We incorporate modular and inheritance design into the config system to enable users conveniently modify the model/training/inference parameters. Specifically, we use yaml files to configure all the important parameters.
To train a model from scratch, all the yaml files should be saved in v2xvit/hypes_yaml
, and users should use the load_yaml()
function in v2xvit/hypes_yaml/yaml_utils.py
to load the parameters into a dictionary.
To train from a saved checkpoint or test, the yaml files should be located with the checkpoint together in the v2xvit/logs/model_name
.
We follow the below style to name config yaml files.
{backbone}_{fusion_strategy}.yaml
Communication noise simulation is defined in the wild_setting
group in the yaml file.
wild_setting: # setting related to noise
async: true
async_mode: 'sim'
async_overhead: 100
backbone_delay: 10
data_size: 1.06
loc_err: true
ryp_std: 0.2
seed: 25
transmission_speed: 27
xyz_std: 0.2
async
: whether add communication delay.
aysnc_mode
: sim or real mode. In sim mode, the delay is a constant while in real mode, the delay has a uniform distribution.
The major experiment in the paper used sim mode whereas the 'Effects of transmission size' study used real
mode.
async_overhead
: the communication delay in ms. In sim mode, it represents a constant number. In real mode,
the systematic async will be a random number from 0 to aysnc_overhead
.
backbone_delay
: an estimate of backbone computation time. Only useful in real mode.
data_size
: transmission data size in Mb. Only used in real mode.
transmission_speed
: data transmitting speed during communication. By default 27 Mb/s. Only used in real mode.
loc_err
: whether to add localization error.
xyz_std
: the standard deviation of positional GPS error.
ryp_std
: the standard deviation of angular GPS error.
seed
: random seed for noise simulation. please keep it as 25 during testing .

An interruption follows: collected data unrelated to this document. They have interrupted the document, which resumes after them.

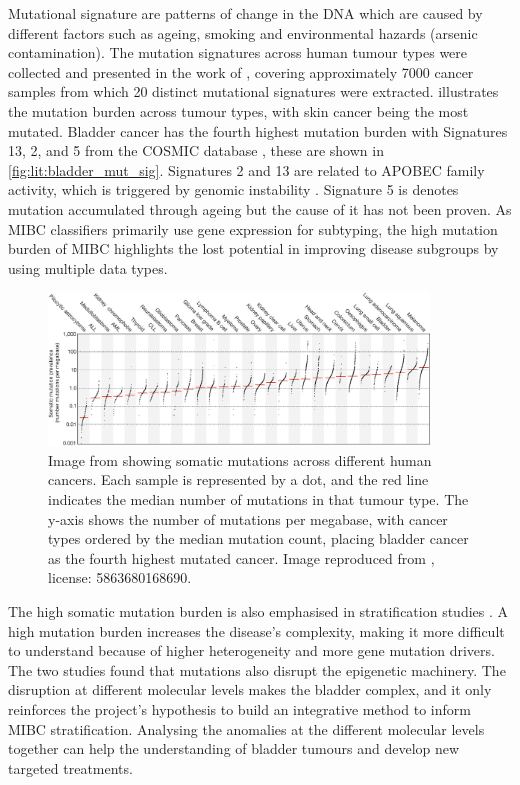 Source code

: Mutational signature are patterns of change in the DNA which are caused by different factors such as ageing, smoking and environmental hazards (arsenic contamination). The mutation signatures across human tumour types were collected and presented in the work of \citeauthor{Alexandrov2013-gi}, covering approximately 7000 cancer samples from which 20 distinct mutational signatures were extracted.  illustrates the mutation burden across tumour types, with skin cancer being the most mutated. Bladder cancer has the fourth highest mutation burden with Signatures 13, 2, and 5 from the COSMIC database \citep{Tate2019-yj}, these are shown in \cref{fig:lit:bladder_mut_sig}. Signatures 2 and 13 are related to APOBEC family activity, which is triggered by genomic instability \citep{Baker2022-xw}. Signature 5 is denotes mutation accumulated through ageing but the cause of it has not been proven. As MIBC classifiers primarily use gene expression for subtyping, the high mutation burden of MIBC highlights the lost potential in improving disease subgroups by using multiple data types.

\begin{figure}[!t]    
    \centering
\includegraphics[width=0.9\textwidth,height=0.9\textheight,keepaspectratio]{Sections/Lit_review/Resources/mut_sig_cancers.jpg}
    \caption[Somatic mutations across human cancers]{Image from \cite{Alexandrov2013-gi} showing somatic mutations across different human cancers. Each sample is represented by a dot, and the red line indicates the median number of mutations in that tumour type. The y-axis shows the number of mutations per megabase, with cancer types ordered by the median mutation count, placing bladder cancer as the fourth highest mutated cancer. Image reproduced from \citep{Alexandrov2013-gi}, license: 5863680168690. }
    \label{fig:lit:cancer_mut_sig}
\end{figure}

The high somatic mutation burden is also emphasised in stratification studies \citep{Tcga2014-dr, Robertson2017-mg, Kamoun2020-tj}. A high mutation burden increases the disease's complexity, making it more difficult to understand because of higher heterogeneity and more gene mutation drivers. The two studies \citep{Tcga2014-dr, Robertson2017-mg} found that mutations also disrupt the epigenetic machinery. The disruption at different molecular levels makes the bladder complex, and it only reinforces the project's hypothesis to build an integrative method to inform MIBC stratification. Analysing the anomalies at the different molecular levels together can help the understanding of bladder tumours and develop new targeted treatments.


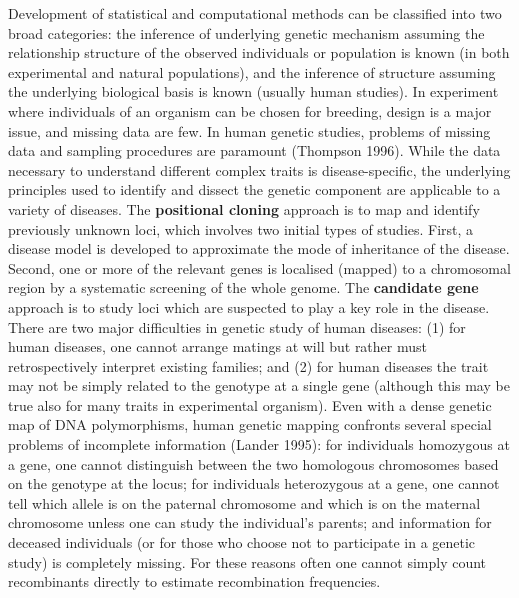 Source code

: Development of statistical and computational methods can be classified into two
broad categories:  the inference of underlying genetic mechanism assuming the
relationship structure of the observed individuals or population is known (in
both experimental and natural populations), and the inference of structure
assuming the underlying biological basis is known (usually human studies).  In
experiment where individuals of an organism can be chosen for breeding, design
is a major issue, and missing data are few.  In human genetic studies, problems
of missing data and sampling procedures are paramount (Thompson 1996).  While
the data necessary to understand different complex traits is disease-specific,
the underlying principles used to identify and dissect the genetic component
are applicable to a variety of diseases.  The {\bf positional cloning} approach
is to map and identify previously unknown loci, which involves two initial
types of studies.  First, a disease model is developed to approximate the mode
of inheritance of the disease.  Second, one or more of the relevant genes is
localised (mapped) to a chromosomal region by a systematic screening of the
whole genome.  The {\bf candidate gene} approach is to study loci which are
suspected to play a key role in the disease.  There are two major difficulties
in genetic study of human diseases:  (1) for human diseases, one cannot arrange
matings at will but rather must retrospectively interpret existing families;
and (2) for human diseases the trait may not be simply related to the genotype
at a single gene (although this may be true also for many traits in
experimental organism).  Even with a dense genetic map of {DNA} polymorphisms,
human genetic mapping confronts several special problems of incomplete
information (Lander 1995):  for individuals homozygous at a gene, one cannot
distinguish between the two homologous chromosomes based on the genotype at
the locus; for individuals heterozygous at a gene, one cannot tell which allele
is on the paternal chromosome and which is on the maternal chromosome unless
one can study the individual's parents; and information for deceased
individuals (or for those who choose not to participate in a genetic study) is
completely missing. For these reasons often one cannot simply count
recombinants directly to estimate recombination frequencies.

Now let's go through the point_pillar_opv2v_fusion.yaml
as an example.
name: point_pillar_intermediate_fusion # this parameter together with the current timestamp will define the name of the saved folder for the model.
root_dir: "v2xset/train" # this is where the training data locate
validate_dir: "v2xset/validate" # during training, it defines the validation folder. during testing, it defines the testing folder path.
yaml_parser: "load_point_pillar_params" # we need specific loading functions for different backbones.
train_params: # the common training parameters
batch_size: &batch_size 2
epoches: 60
eval_freq: 1
save_freq: 1
wild_setting: # setting related to noise
async: true
async_mode: 'sim'
async_overhead: 100
backbone_delay: 10
data_size: 1.06
loc_err: true
ryp_std: 0.2
seed: 25
transmission_speed: 27
xyz_std: 0.2
fusion:
core_method: 'IntermediateFusionDataset' # LateFusionDataset, EarlyFusionDataset, and IntermediateFusionDataset are supported
args:
cur_ego_pose_flag: True
# when the cur_ego_pose_flag is set to True, there is no time gap
# between the time when the LiDAR data is captured by connected
# agents and when the extracted features are received by
# the ego vehicle, which is equal to implement STCM. When set to False,
# STCM has to be used. To validate STCM, V2X-ViT will set this as False.
# preprocess-related
preprocess:
# options: BasePreprocessor, SpVoxelPreprocessor, BevPreprocessor
core_method: 'SpVoxelPreprocessor'
args:
voxel_size: &voxel_size [0.4, 0.4, 4] # the voxel resolution for PointPillar
max_points_per_voxel: 32 # maximum points allowed in each voxel
max_voxel_train: 32000 # the maximum voxel number during training
max_voxel_test: 70000 # the maximum voxel number during testing
# LiDAR point cloud cropping range
cav_lidar_range: &cav_lidar [-140.8, -40, -3, 140.8, 40, 1]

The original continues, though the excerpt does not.